De repente todo es diáfano. ¡Rubia, hermosa y alegre mujer! Ya no sé cómo te llamas. Te amé durante una hora y vuelvo a amarte hoy, durante otra hora, en la callejuela soleada de un pueblo de montaña. Nunca te ha amado nadie como yo, nunca te ha concedido nadie tanto poder como yo, tanto poder absoluto. Pero estoy condenado a la infidelidad. Soy uno de esos casquivanos que no aman a una mujer, sino al amor.
Todos los vagabundos estamos hechos así. Nuestra ansia de errar y vagabundear es en gran parte amor, erotismo. La mitad del romanticismo del viaje no es otra cosa que una espera de la aventura. Pero la otra mitad es una necesidad inconsciente de transformar y diluir lo erótico.

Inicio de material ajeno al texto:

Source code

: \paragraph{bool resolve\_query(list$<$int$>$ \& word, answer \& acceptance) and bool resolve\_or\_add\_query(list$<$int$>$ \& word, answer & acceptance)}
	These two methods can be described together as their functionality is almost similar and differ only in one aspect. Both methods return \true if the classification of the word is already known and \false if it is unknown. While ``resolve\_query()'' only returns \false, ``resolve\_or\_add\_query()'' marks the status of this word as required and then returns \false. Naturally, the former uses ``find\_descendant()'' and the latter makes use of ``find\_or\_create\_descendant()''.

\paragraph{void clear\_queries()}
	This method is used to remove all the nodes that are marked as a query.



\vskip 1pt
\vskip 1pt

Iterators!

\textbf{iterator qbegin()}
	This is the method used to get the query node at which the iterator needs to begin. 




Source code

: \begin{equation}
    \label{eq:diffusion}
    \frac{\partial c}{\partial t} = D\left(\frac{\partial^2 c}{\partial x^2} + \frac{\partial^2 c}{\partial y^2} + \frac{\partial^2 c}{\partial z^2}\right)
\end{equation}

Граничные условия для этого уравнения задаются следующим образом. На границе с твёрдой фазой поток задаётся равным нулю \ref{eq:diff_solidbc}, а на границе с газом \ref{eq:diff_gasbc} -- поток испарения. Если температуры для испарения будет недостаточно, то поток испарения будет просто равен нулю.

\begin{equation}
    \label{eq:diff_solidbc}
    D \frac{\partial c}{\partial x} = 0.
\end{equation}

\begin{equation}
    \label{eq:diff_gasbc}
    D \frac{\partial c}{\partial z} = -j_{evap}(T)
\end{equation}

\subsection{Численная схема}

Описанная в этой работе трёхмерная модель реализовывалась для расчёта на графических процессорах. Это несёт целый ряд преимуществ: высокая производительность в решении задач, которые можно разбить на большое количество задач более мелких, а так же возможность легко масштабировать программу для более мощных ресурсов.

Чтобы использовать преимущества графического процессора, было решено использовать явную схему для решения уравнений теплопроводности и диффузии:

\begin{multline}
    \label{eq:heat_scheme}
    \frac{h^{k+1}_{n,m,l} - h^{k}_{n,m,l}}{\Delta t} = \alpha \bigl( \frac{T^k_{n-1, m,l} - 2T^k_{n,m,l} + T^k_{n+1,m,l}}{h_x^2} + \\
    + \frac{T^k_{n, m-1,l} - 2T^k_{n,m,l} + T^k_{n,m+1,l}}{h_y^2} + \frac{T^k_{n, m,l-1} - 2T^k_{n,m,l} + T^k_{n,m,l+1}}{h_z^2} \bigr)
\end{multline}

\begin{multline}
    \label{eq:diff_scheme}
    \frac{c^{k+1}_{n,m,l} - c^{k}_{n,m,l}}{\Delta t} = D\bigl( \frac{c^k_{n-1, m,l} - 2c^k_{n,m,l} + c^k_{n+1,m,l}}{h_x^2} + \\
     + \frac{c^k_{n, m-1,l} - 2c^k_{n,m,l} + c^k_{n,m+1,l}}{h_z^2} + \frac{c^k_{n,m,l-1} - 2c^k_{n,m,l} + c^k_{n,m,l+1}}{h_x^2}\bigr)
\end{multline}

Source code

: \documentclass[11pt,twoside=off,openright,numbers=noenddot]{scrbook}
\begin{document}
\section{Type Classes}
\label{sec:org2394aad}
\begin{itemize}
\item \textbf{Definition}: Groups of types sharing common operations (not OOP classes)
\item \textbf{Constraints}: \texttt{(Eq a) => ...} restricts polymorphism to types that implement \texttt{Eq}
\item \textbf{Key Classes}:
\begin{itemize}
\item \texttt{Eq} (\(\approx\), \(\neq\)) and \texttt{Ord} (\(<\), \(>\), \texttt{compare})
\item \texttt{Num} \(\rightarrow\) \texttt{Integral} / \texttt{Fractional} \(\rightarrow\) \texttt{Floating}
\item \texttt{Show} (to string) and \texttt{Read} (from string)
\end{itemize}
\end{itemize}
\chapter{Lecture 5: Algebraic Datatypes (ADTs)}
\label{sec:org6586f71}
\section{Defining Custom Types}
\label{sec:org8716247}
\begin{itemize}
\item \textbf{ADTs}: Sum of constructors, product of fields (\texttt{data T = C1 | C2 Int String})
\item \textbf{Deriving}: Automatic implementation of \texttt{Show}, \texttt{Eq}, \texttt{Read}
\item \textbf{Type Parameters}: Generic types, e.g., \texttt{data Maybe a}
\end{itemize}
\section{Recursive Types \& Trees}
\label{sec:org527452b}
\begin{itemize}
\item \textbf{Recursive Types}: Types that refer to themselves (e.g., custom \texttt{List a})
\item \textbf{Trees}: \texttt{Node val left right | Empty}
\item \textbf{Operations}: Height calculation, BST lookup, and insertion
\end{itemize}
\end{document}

Nosotros los caminantes estamos acostumbrados a albergar deseos amorosos precisamente a causa de su carácter irrealizable, y aquel amor que debería pertenecer a la mujer lo repartimos, jugando, entre pueblo y montaña, lago y garganta, los niños del camino, los mendigos del puente, el buey de la pradera, el pájaro, la mariposa. Separamos al amor del objeto, el amor en sí es suficiente para nosotros, del mismo modo que no buscamos el destino en el peregrinaje, sino únicamente disfrutarlo, estar de camino.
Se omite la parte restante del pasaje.